→ **Assigned task**
Return, word for word, the lines of the listing below from the one with "[📖 Wireshark 의" through the one with "Wireshark 에서 패킷", and no other lines.

------ Data supplied

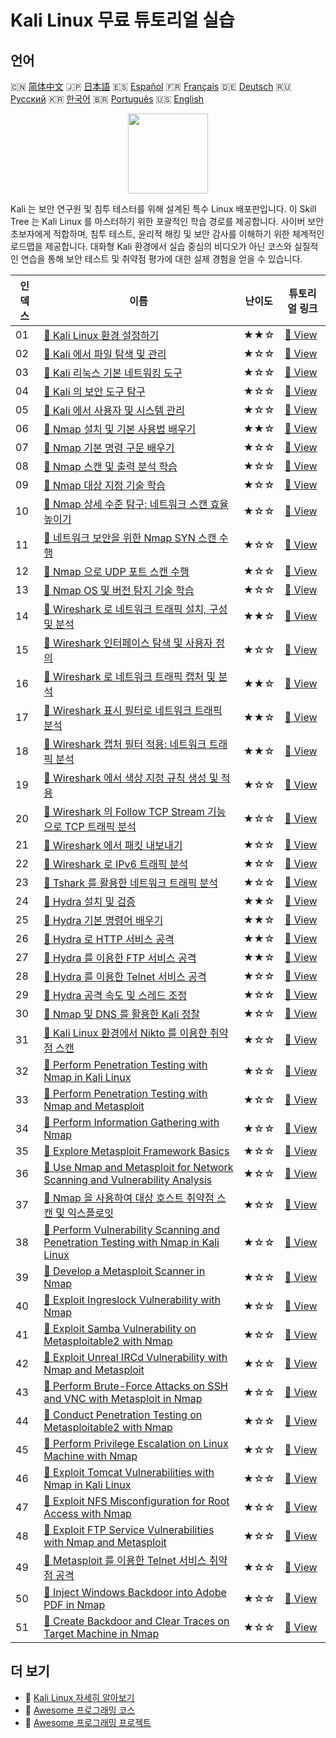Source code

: # Kali Linux 무료 튜토리얼 실습

## 언어

🇨🇳 [简体中文](README_zh.md) 🇯🇵 [日本語](README_ja.md) 🇪🇸 [Español](README_es.md) 🇫🇷 [Français](README_fr.md) 🇩🇪 [Deutsch](README_de.md) 🇷🇺 [Русский](README_ru.md) 🇰🇷 [한국어](README_ko.md) 🇧🇷 [Português](README_pt.md) 🇺🇸 [English](README.md) 

<div align="center">
<img width="128px" src="https://file.labex.io/path/nJIFH3qqCckt.png">
</div>

Kali 는 보안 연구원 및 침투 테스터를 위해 설계된 특수 Linux 배포판입니다. 이 Skill Tree 는 Kali Linux 를 마스터하기 위한 포괄적인 학습 경로를 제공합니다. 사이버 보안 초보자에게 적합하며, 침투 테스트, 윤리적 해킹 및 보안 감사를 이해하기 위한 체계적인 로드맵을 제공합니다. 대화형 Kali 환경에서 실습 중심의 비디오가 아닌 코스와 실질적인 연습을 통해 보안 테스트 및 취약점 평가에 대한 실제 경험을 얻을 수 있습니다.

|   인덱스 | 이름                                                                                                                                                                                                          | 난이도   | 튜토리얼 링크                                                                                                                       |
|----------|---------------------------------------------------------------------------------------------------------------------------------------------------------------------------------------------------------------|----------|-------------------------------------------------------------------------------------------------------------------------------------|
|       01 | [📖 Kali Linux 환경 설정하기](https://labex.io/ko/tutorials/kali-setting-up-your-kali-linux-environment-552195)                                                                                               | ★★☆      | [🔗 View](https://labex.io/ko/tutorials/kali-setting-up-your-kali-linux-environment-552195)                                         |
|       02 | [📖 Kali 에서 파일 탐색 및 관리](https://labex.io/ko/tutorials/kali-navigating-and-managing-files-in-kali-552194)                                                                                             | ★☆☆      | [🔗 View](https://labex.io/ko/tutorials/kali-navigating-and-managing-files-in-kali-552194)                                          |
|       03 | [📖 Kali 리눅스 기본 네트워킹 도구](https://labex.io/ko/tutorials/kali-basic-networking-tools-in-kali-552191)                                                                                                 | ★☆☆      | [🔗 View](https://labex.io/ko/tutorials/kali-basic-networking-tools-in-kali-552191)                                                 |
|       04 | [📖 Kali 의 보안 도구 탐구](https://labex.io/ko/tutorials/kali-exploring-kali-s-security-tools-552192)                                                                                                        | ★☆☆      | [🔗 View](https://labex.io/ko/tutorials/kali-exploring-kali-s-security-tools-552192)                                                |
|       05 | [📖 Kali 에서 사용자 및 시스템 관리](https://labex.io/ko/tutorials/kali-managing-users-and-system-in-kali-552193)                                                                                             | ★☆☆      | [🔗 View](https://labex.io/ko/tutorials/kali-managing-users-and-system-in-kali-552193)                                              |
|       06 | [📖 Nmap 설치 및 기본 사용법 배우기](https://labex.io/ko/tutorials/nmap-learn-nmap-installation-and-basic-usage-415924)                                                                                       | ★★☆      | [🔗 View](https://labex.io/ko/tutorials/nmap-learn-nmap-installation-and-basic-usage-415924)                                        |
|       07 | [📖 Nmap 기본 명령 구문 배우기](https://labex.io/ko/tutorials/nmap-learn-nmap-basic-command-syntax-415919)                                                                                                    | ★☆☆      | [🔗 View](https://labex.io/ko/tutorials/nmap-learn-nmap-basic-command-syntax-415919)                                                |
|       08 | [📖 Nmap 스캔 및 출력 분석 학습](https://labex.io/ko/tutorials/nmap-learn-nmap-scanning-and-output-analysis-415926)                                                                                           | ★☆☆      | [🔗 View](https://labex.io/ko/tutorials/nmap-learn-nmap-scanning-and-output-analysis-415926)                                        |
|       09 | [📖 Nmap 대상 지정 기술 학습](https://labex.io/ko/tutorials/nmap-learn-target-specification-techniques-in-nmap-415935)                                                                                        | ★☆☆      | [🔗 View](https://labex.io/ko/tutorials/nmap-learn-target-specification-techniques-in-nmap-415935)                                  |
|       10 | [📖 Nmap 상세 수준 탐구: 네트워크 스캔 효율 높이기](https://labex.io/ko/tutorials/nmap-explore-nmap-verbosity-levels-for-network-scanning-415939)                                                             | ★☆☆      | [🔗 View](https://labex.io/ko/tutorials/nmap-explore-nmap-verbosity-levels-for-network-scanning-415939)                             |
|       11 | [📖 네트워크 보안을 위한 Nmap SYN 스캔 수행](https://labex.io/ko/tutorials/nmap-conduct-nmap-syn-scans-for-network-security-415934)                                                                           | ★☆☆      | [🔗 View](https://labex.io/ko/tutorials/nmap-conduct-nmap-syn-scans-for-network-security-415934)                                    |
|       12 | [📖 Nmap 으로 UDP 포트 스캔 수행](https://labex.io/ko/tutorials/nmap-perform-udp-port-scanning-with-nmap-415938)                                                                                              | ★☆☆      | [🔗 View](https://labex.io/ko/tutorials/nmap-perform-udp-port-scanning-with-nmap-415938)                                            |
|       13 | [📖 Nmap OS 및 버전 탐지 기술 학습](https://labex.io/ko/tutorials/nmap-learn-nmap-os-and-version-detection-techniques-415925)                                                                                 | ★☆☆      | [🔗 View](https://labex.io/ko/tutorials/nmap-learn-nmap-os-and-version-detection-techniques-415925)                                 |
|       14 | [📖 Wireshark 로 네트워크 트래픽 설치, 구성 및 분석](https://labex.io/ko/tutorials/wireshark-install-configure-and-analyze-network-traffic-with-wireshark-415947)                                             | ★★☆      | [🔗 View](https://labex.io/ko/tutorials/wireshark-install-configure-and-analyze-network-traffic-with-wireshark-415947)              |
|       15 | [📖 Wireshark 인터페이스 탐색 및 사용자 정의](https://labex.io/ko/tutorials/wireshark-explore-and-customize-wireshark-interface-415949)                                                                       | ★☆☆      | [🔗 View](https://labex.io/ko/tutorials/wireshark-explore-and-customize-wireshark-interface-415949)                                 |
|       16 | [📖 Wireshark 로 네트워크 트래픽 캡처 및 분석](https://labex.io/ko/tutorials/wireshark-capture-and-analyze-network-traffic-with-wireshark-415956)                                                             | ★★☆      | [🔗 View](https://labex.io/ko/tutorials/wireshark-capture-and-analyze-network-traffic-with-wireshark-415956)                        |
|       17 | [📖 Wireshark 표시 필터로 네트워크 트래픽 분석](https://labex.io/ko/tutorials/wireshark-analyze-network-traffic-with-wireshark-display-filters-415944)                                                        | ★★☆      | [🔗 View](https://labex.io/ko/tutorials/wireshark-analyze-network-traffic-with-wireshark-display-filters-415944)                    |
|       18 | [📖 Wireshark 캡처 필터 적용: 네트워크 트래픽 분석](https://labex.io/ko/tutorials/wireshark-apply-wireshark-capture-filters-for-network-traffic-analysis-415940)                                              | ★★☆      | [🔗 View](https://labex.io/ko/tutorials/wireshark-apply-wireshark-capture-filters-for-network-traffic-analysis-415940)              |
|       19 | [📖 Wireshark 에서 색상 지정 규칙 생성 및 적용](https://labex.io/ko/tutorials/wireshark-create-and-apply-colorizing-rules-in-wireshark-415941)                                                                | ★☆☆      | [🔗 View](https://labex.io/ko/tutorials/wireshark-create-and-apply-colorizing-rules-in-wireshark-415941)                            |
|       20 | [📖 Wireshark 의 Follow TCP Stream 기능으로 TCP 트래픽 분석](https://labex.io/ko/tutorials/wireshark-analyze-tcp-traffic-with-wireshark-follow-tcp-stream-feature-415946)                                     | ★☆☆      | [🔗 View](https://labex.io/ko/tutorials/wireshark-analyze-tcp-traffic-with-wireshark-follow-tcp-stream-feature-415946)              |
|       21 | [📖 Wireshark 에서 패킷 내보내기](https://labex.io/ko/tutorials/wireshark-export-packets-from-wireshark-415945)                                                                                               | ★☆☆      | [🔗 View](https://labex.io/ko/tutorials/wireshark-export-packets-from-wireshark-415945)                                             |
|       22 | [📖 Wireshark 로 IPv6 트래픽 분석](https://labex.io/ko/tutorials/wireshark-analyze-ipv6-traffic-with-wireshark-415950)                                                                                        | ★☆☆      | [🔗 View](https://labex.io/ko/tutorials/wireshark-analyze-ipv6-traffic-with-wireshark-415950)                                       |
|       23 | [📖 Tshark 를 활용한 네트워크 트래픽 분석](https://labex.io/ko/tutorials/wireshark-use-tshark-for-network-traffic-analysis-415942)                                                                            | ★☆☆      | [🔗 View](https://labex.io/ko/tutorials/wireshark-use-tshark-for-network-traffic-analysis-415942)                                   |
|       24 | [📖 Hydra 설치 및 검증](https://labex.io/ko/tutorials/hydra-install-and-verify-hydra-549917)                                                                                                                  | ★★☆      | [🔗 View](https://labex.io/ko/tutorials/hydra-install-and-verify-hydra-549917)                                                      |
|       25 | [📖 Hydra 기본 명령어 배우기](https://labex.io/ko/tutorials/hydra-learn-basic-hydra-commands-549918)                                                                                                          | ★★☆      | [🔗 View](https://labex.io/ko/tutorials/hydra-learn-basic-hydra-commands-549918)                                                    |
|       26 | [📖 Hydra 로 HTTP 서비스 공격](https://labex.io/ko/tutorials/hydra-attack-http-services-with-hydra-549915)                                                                                                    | ★★☆      | [🔗 View](https://labex.io/ko/tutorials/hydra-attack-http-services-with-hydra-549915)                                               |
|       27 | [📖 Hydra 를 이용한 FTP 서비스 공격](https://labex.io/ko/tutorials/hydra-attack-ftp-services-with-hydra-549914)                                                                                               | ★★☆      | [🔗 View](https://labex.io/ko/tutorials/hydra-attack-ftp-services-with-hydra-549914)                                                |
|       28 | [📖 Hydra 를 이용한 Telnet 서비스 공격](https://labex.io/ko/tutorials/hydra-attack-telnet-services-with-hydra-549916)                                                                                         | ★☆☆      | [🔗 View](https://labex.io/ko/tutorials/hydra-attack-telnet-services-with-hydra-549916)                                             |
|       29 | [📖 Hydra 공격 속도 및 스레드 조정](https://labex.io/ko/tutorials/hydra-adjust-hydra-attack-speed-and-threads-549913)                                                                                         | ★☆☆      | [🔗 View](https://labex.io/ko/tutorials/hydra-adjust-hydra-attack-speed-and-threads-549913)                                         |
|       30 | [📖 Nmap 및 DNS 를 활용한 Kali 정찰](https://labex.io/ko/tutorials/kali-kali-reconnaissance-with-nmap-and-dns-552298)                                                                                         | ★☆☆      | [🔗 View](https://labex.io/ko/tutorials/kali-kali-reconnaissance-with-nmap-and-dns-552298)                                          |
|       31 | [📖 Kali Linux 환경에서 Nikto 를 이용한 취약점 스캔](https://labex.io/ko/tutorials/kali-kali-vulnerability-scanning-with-nikto-552301)                                                                        | ★☆☆      | [🔗 View](https://labex.io/ko/tutorials/kali-kali-vulnerability-scanning-with-nikto-552301)                                         |
|       32 | [📖 Perform Penetration Testing with Nmap in Kali Linux](https://labex.io/ko/tutorials/nmap-perform-penetration-testing-with-nmap-in-kali-linux-416116)                                                       | ★☆☆      | [🔗 View](https://labex.io/ko/tutorials/nmap-perform-penetration-testing-with-nmap-in-kali-linux-416116)                            |
|       33 | [📖 Perform Penetration Testing with Nmap and Metasploit](https://labex.io/ko/tutorials/nmap-perform-penetration-testing-with-nmap-and-metasploit-416117)                                                     | ★☆☆      | [🔗 View](https://labex.io/ko/tutorials/nmap-perform-penetration-testing-with-nmap-and-metasploit-416117)                           |
|       34 | [📖 Perform Information Gathering with Nmap](https://labex.io/ko/tutorials/nmap-perform-information-gathering-with-nmap-416118)                                                                               | ★☆☆      | [🔗 View](https://labex.io/ko/tutorials/nmap-perform-information-gathering-with-nmap-416118)                                        |
|       35 | [📖 Explore Metasploit Framework Basics](https://labex.io/ko/tutorials/explore-metasploit-framework-basics-416119)                                                                                            | ★☆☆      | [🔗 View](https://labex.io/ko/tutorials/explore-metasploit-framework-basics-416119)                                                 |
|       36 | [📖 Use Nmap and Metasploit for Network Scanning and Vulnerability Analysis](https://labex.io/ko/tutorials/nmap-use-nmap-and-metasploit-for-network-scanning-and-vulnerability-analysis-416120)               | ★☆☆      | [🔗 View](https://labex.io/ko/tutorials/nmap-use-nmap-and-metasploit-for-network-scanning-and-vulnerability-analysis-416120)        |
|       37 | [📖 Nmap 을 사용하여 대상 호스트 취약점 스캔 및 익스플로잇](https://labex.io/ko/tutorials/nmap-use-nmap-to-scan-and-exploit-target-host-vulnerabilities-416121)                                               | ★☆☆      | [🔗 View](https://labex.io/ko/tutorials/nmap-use-nmap-to-scan-and-exploit-target-host-vulnerabilities-416121)                       |
|       38 | [📖 Perform Vulnerability Scanning and Penetration Testing with Nmap in Kali Linux](https://labex.io/ko/tutorials/nmap-perform-vulnerability-scanning-and-penetration-testing-with-nmap-in-kali-linux-416122) | ★☆☆      | [🔗 View](https://labex.io/ko/tutorials/nmap-perform-vulnerability-scanning-and-penetration-testing-with-nmap-in-kali-linux-416122) |
|       39 | [📖 Develop a Metasploit Scanner in Nmap](https://labex.io/ko/tutorials/nmap-develop-a-metasploit-scanner-in-nmap-416123)                                                                                     | ★☆☆      | [🔗 View](https://labex.io/ko/tutorials/nmap-develop-a-metasploit-scanner-in-nmap-416123)                                           |
|       40 | [📖 Exploit Ingreslock Vulnerability with Nmap](https://labex.io/ko/tutorials/nmap-exploit-ingreslock-vulnerability-with-nmap-416124)                                                                         | ★☆☆      | [🔗 View](https://labex.io/ko/tutorials/nmap-exploit-ingreslock-vulnerability-with-nmap-416124)                                     |
|       41 | [📖 Exploit Samba Vulnerability on Metasploitable2 with Nmap](https://labex.io/ko/tutorials/nmap-exploit-samba-vulnerability-on-metasploitable2-with-nmap-416125)                                             | ★☆☆      | [🔗 View](https://labex.io/ko/tutorials/nmap-exploit-samba-vulnerability-on-metasploitable2-with-nmap-416125)                       |
|       42 | [📖 Exploit Unreal IRCd Vulnerability with Nmap and Metasploit](https://labex.io/ko/tutorials/nmap-exploit-unreal-ircd-vulnerability-with-nmap-and-metasploit-416126)                                         | ★☆☆      | [🔗 View](https://labex.io/ko/tutorials/nmap-exploit-unreal-ircd-vulnerability-with-nmap-and-metasploit-416126)                     |
|       43 | [📖 Perform Brute-Force Attacks on SSH and VNC with Metasploit in Nmap](https://labex.io/ko/tutorials/nmap-perform-brute-force-attacks-on-ssh-and-vnc-with-metasploit-in-nmap-416127)                         | ★☆☆      | [🔗 View](https://labex.io/ko/tutorials/nmap-perform-brute-force-attacks-on-ssh-and-vnc-with-metasploit-in-nmap-416127)             |
|       44 | [📖 Conduct Penetration Testing on Metasploitable2 with Nmap](https://labex.io/ko/tutorials/nmap-conduct-penetration-testing-on-metasploitable2-with-nmap-416128)                                             | ★☆☆      | [🔗 View](https://labex.io/ko/tutorials/nmap-conduct-penetration-testing-on-metasploitable2-with-nmap-416128)                       |
|       45 | [📖 Perform Privilege Escalation on Linux Machine with Nmap](https://labex.io/ko/tutorials/nmap-perform-privilege-escalation-on-linux-machine-with-nmap-416129)                                               | ★☆☆      | [🔗 View](https://labex.io/ko/tutorials/nmap-perform-privilege-escalation-on-linux-machine-with-nmap-416129)                        |
|       46 | [📖 Exploit Tomcat Vulnerabilities with Nmap in Kali Linux](https://labex.io/ko/tutorials/nmap-exploit-tomcat-vulnerabilities-with-nmap-in-kali-linux-416130)                                                 | ★☆☆      | [🔗 View](https://labex.io/ko/tutorials/nmap-exploit-tomcat-vulnerabilities-with-nmap-in-kali-linux-416130)                         |
|       47 | [📖 Exploit NFS Misconfiguration for Root Access with Nmap](https://labex.io/ko/tutorials/nmap-exploit-nfs-misconfiguration-for-root-access-with-nmap-416131)                                                 | ★☆☆      | [🔗 View](https://labex.io/ko/tutorials/nmap-exploit-nfs-misconfiguration-for-root-access-with-nmap-416131)                         |
|       48 | [📖 Exploit FTP Service Vulnerabilities with Nmap and Metasploit](https://labex.io/ko/tutorials/nmap-exploit-ftp-service-vulnerabilities-with-nmap-and-metasploit-416132)                                     | ★☆☆      | [🔗 View](https://labex.io/ko/tutorials/nmap-exploit-ftp-service-vulnerabilities-with-nmap-and-metasploit-416132)                   |
|       49 | [📖 Metasploit 를 이용한 Telnet 서비스 취약점 공격](https://labex.io/ko/tutorials/nmap-exploit-telnet-service-vulnerability-with-metasploit-416133)                                                           | ★☆☆      | [🔗 View](https://labex.io/ko/tutorials/nmap-exploit-telnet-service-vulnerability-with-metasploit-416133)                           |
|       50 | [📖 Inject Windows Backdoor into Adobe PDF in Nmap](https://labex.io/ko/tutorials/nmap-inject-windows-backdoor-into-adobe-pdf-in-nmap-416134)                                                                 | ★☆☆      | [🔗 View](https://labex.io/ko/tutorials/nmap-inject-windows-backdoor-into-adobe-pdf-in-nmap-416134)                                 |
|       51 | [📖 Create Backdoor and Clear Traces on Target Machine in Nmap](https://labex.io/ko/tutorials/create-backdoor-and-clear-traces-on-target-machine-in-nmap-416135)                                              | ★☆☆      | [🔗 View](https://labex.io/ko/tutorials/create-backdoor-and-clear-traces-on-target-machine-in-nmap-416135)                          |

## 더 보기

- 🔗 [Kali Linux 자세히 알아보기](https://labex.io/ko/skilltrees/kali)
- 🔗 [Awesome 프로그래밍 코스](https://github.com/labex-labs/awesome-programming-courses)
- 🔗 [Awesome 프로그래밍 프로젝트](https://github.com/labex-labs/awesome-programming-projects)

------------

→ **Answer to the problem**
|       20 | [📖 Wireshark 의 Follow TCP Stream 기능으로 TCP 트래픽 분석](https://labex.io/ko/tutorials/wireshark-analyze-tcp-traffic-with-wireshark-follow-tcp-stream-feature-415946)                                     | ★☆☆      | [🔗 View](https://labex.io/ko/tutorials/wireshark-analyze-tcp-traffic-with-wireshark-follow-tcp-stream-feature-415946)              |
|       21 | [📖 Wireshark 에서 패킷 내보내기](https://labex.io/ko/tutorials/wireshark-export-packets-from-wireshark-415945)                                                                                               | ★☆☆      | [🔗 View](https://labex.io/ko/tutorials/wireshark-export-packets-from-wireshark-415945)                                             |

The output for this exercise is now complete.